Tenancies (like people) come in all shapes and sizes. But when it comes to private sector residential tenancies they are usually either ‘assured’ tenancies or ‘short assured’ tenancies (both) under the Housing (Scotland) Act 1988 (‘the 1988 Act’).
- There’s a bit of over-simplification above. Some residential tenancies aren’t either ‘assured’ or ‘short assured’. For example, a tenancy where the landlord is resident or where the letting is for a holiday will not (usually) count as either an ‘assured’ or ‘short assured’ tenancy. And there are other exceptions. But the vast majority of private sector residential tenancies will be either ‘assured’ or ‘short assured’. This Note concentrates on the extent of a tenant’s ‘security of tenure’ under such tenancies.
- Tenancies start off as a contract between landlord and tenant. Essentially the landlord will give the tenant the right to live in the property in question for a particular length of time in exchange for a rent. The initial period will vary but will often be for six months. At the end of that initial period the tenancy will automatically carry on for successive six month periods unless one or other party gives due notice that it is to come to an end. This automatic continuance of the tenancy is referred to in legal jargon as ‘tacit relocation’.
- Alternatively, the tenancy agreement may provide that, after the first six months, the tenancy will then keep on renewing automatically from e.g. month to month: referred to in legal jargon as ‘express relocation’. This may well be preferable to ‘tacit relocation’.
- The important point for ‘assured’ and ‘short assured’ tenancies is that even if due notice is given by a landlord to prevent the tenancy’s automatically continuing (under ‘tacit relocation’ or ‘express relocation’ as the case may be) the tenant – if they don’t move out of their own accord – will then have a statutory tenancy under the 1988 Act. It will then be necessary to get a court order to recover possession of the property.
- That may sound alarming. But in many cases the tenants will be co-operative and simply move out having been given due notice. In many other cases the court will be bound to grant an order for ‘recovery of possession’ by landlord: in other words the landlord can be reassured that – assuming his or her tenancy paperwork is in order – the court will have to order that the tenant must go. But in order to ensure that is so the paperwork needs to be right. With that brief introduction this Note looks, in turn, at (i) ‘assured’ and (ii) ‘short assured’ tenancies.
(i) ‘Assured’ tenancies
- In broad terms the main difference between ‘assured’ and ‘short assured’ tenancies is that under the ‘short assured’ the landlord can always ‘recover possession’ at the end of the initial contractual term – whether it be six months or longer – provided all the relative paperwork is in order. But, with an ‘assured’ tenancy matters are usually more complex and uncertain.

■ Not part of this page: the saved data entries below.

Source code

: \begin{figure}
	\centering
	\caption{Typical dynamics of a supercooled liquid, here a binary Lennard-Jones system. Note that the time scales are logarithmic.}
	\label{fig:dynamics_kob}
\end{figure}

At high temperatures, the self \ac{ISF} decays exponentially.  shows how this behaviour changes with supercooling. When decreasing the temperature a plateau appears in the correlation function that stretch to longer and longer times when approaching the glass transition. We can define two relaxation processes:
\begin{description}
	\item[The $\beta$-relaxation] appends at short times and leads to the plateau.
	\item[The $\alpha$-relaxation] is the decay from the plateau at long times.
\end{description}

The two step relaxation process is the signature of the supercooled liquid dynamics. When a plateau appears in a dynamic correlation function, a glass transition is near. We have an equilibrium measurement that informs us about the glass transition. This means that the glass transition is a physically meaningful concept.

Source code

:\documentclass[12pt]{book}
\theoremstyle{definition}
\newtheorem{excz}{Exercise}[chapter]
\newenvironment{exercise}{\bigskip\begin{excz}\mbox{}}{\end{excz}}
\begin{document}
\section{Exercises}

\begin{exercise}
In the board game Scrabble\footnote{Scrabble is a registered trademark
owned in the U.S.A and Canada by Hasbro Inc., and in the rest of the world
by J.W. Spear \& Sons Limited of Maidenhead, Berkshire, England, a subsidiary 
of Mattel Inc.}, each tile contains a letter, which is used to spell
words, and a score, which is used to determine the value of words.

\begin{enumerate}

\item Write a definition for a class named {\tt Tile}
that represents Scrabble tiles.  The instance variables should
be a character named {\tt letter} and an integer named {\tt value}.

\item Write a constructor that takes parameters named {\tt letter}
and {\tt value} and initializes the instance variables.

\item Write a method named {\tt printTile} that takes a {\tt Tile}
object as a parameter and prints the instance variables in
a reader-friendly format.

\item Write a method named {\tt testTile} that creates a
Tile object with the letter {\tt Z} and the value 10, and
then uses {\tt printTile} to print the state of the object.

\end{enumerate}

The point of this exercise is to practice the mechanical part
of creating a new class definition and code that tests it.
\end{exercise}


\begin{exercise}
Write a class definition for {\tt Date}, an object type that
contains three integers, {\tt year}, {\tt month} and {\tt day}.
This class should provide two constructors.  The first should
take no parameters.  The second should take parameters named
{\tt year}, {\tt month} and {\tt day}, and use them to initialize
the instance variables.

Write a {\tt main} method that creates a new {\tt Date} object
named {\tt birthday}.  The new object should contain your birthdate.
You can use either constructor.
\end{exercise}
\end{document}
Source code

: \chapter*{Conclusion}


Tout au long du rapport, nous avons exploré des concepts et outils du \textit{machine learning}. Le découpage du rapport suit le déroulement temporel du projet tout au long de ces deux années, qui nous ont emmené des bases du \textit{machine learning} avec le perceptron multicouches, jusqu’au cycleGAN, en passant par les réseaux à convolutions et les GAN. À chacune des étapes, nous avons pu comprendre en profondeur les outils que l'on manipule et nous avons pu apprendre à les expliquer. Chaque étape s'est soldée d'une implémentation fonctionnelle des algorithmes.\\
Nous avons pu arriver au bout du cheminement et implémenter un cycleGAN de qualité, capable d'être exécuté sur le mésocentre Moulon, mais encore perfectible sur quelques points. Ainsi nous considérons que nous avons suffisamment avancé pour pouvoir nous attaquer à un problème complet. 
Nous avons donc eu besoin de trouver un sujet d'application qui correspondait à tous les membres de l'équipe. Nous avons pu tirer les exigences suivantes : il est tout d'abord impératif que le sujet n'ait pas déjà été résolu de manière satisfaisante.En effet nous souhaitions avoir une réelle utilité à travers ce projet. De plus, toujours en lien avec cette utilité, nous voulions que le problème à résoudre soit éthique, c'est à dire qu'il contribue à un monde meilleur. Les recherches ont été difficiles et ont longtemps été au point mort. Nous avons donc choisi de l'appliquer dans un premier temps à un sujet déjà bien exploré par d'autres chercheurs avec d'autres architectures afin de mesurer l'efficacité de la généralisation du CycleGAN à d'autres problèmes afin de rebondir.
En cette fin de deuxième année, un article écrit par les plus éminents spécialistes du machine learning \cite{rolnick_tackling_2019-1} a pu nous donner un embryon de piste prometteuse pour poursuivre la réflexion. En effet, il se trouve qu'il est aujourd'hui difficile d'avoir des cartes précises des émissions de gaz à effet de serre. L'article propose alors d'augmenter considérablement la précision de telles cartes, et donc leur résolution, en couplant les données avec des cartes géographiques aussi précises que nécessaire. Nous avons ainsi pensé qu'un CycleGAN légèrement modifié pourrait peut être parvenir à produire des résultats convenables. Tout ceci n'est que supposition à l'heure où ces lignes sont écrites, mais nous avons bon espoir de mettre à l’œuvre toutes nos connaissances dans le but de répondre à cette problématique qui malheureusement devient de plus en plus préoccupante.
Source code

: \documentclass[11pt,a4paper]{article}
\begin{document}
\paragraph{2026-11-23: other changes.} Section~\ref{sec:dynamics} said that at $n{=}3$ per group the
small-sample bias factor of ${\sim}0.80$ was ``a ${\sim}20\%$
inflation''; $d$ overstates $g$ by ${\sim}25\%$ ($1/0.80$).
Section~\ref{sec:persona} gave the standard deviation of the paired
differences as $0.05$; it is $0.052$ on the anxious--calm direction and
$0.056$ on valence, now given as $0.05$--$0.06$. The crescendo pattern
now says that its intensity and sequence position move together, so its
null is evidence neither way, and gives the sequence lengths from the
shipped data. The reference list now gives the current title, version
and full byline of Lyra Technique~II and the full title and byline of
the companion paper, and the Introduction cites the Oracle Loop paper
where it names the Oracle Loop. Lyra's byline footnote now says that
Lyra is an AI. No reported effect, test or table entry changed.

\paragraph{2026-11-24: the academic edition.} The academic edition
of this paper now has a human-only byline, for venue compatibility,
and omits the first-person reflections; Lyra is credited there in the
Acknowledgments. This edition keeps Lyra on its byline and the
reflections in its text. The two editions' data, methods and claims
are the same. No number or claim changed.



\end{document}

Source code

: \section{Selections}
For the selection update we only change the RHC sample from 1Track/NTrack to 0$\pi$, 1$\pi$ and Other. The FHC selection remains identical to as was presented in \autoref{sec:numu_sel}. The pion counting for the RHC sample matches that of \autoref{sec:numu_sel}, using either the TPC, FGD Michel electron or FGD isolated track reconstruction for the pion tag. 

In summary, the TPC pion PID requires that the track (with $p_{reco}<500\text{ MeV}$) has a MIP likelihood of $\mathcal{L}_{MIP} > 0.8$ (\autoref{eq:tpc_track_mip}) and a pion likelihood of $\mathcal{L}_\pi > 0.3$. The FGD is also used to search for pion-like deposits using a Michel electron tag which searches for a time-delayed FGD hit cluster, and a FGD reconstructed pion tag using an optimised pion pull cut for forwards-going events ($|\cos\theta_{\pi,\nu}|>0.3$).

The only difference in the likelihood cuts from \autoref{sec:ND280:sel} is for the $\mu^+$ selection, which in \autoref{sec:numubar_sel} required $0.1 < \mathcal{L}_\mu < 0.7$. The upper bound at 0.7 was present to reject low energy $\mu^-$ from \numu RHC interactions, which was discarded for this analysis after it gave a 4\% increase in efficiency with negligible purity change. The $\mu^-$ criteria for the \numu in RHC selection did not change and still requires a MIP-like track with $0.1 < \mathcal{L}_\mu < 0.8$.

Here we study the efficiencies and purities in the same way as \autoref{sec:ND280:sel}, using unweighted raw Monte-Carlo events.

- So the general rule is to advise a landlord that he or she grant a ‘short assured’ tenancy – not an ‘assured’ one. But if something goes wrong with the paperwork required to set up a ‘short assured’ tenancy it is easy enough to end up – unintentionally – with an ‘assured’ tenancy and the problems that may entail. So it is worth saying something about the less common ‘assured’ tenancies before moving onto the more common ‘short assured’ type.
- An ‘assured’ tenancy will (generally) be for a specified initial period – say a year. If the landlord is quite happy with the arrangement, and does not serve due notice terminating the contract, then it will carry on from year to year under ‘tacit relocation’.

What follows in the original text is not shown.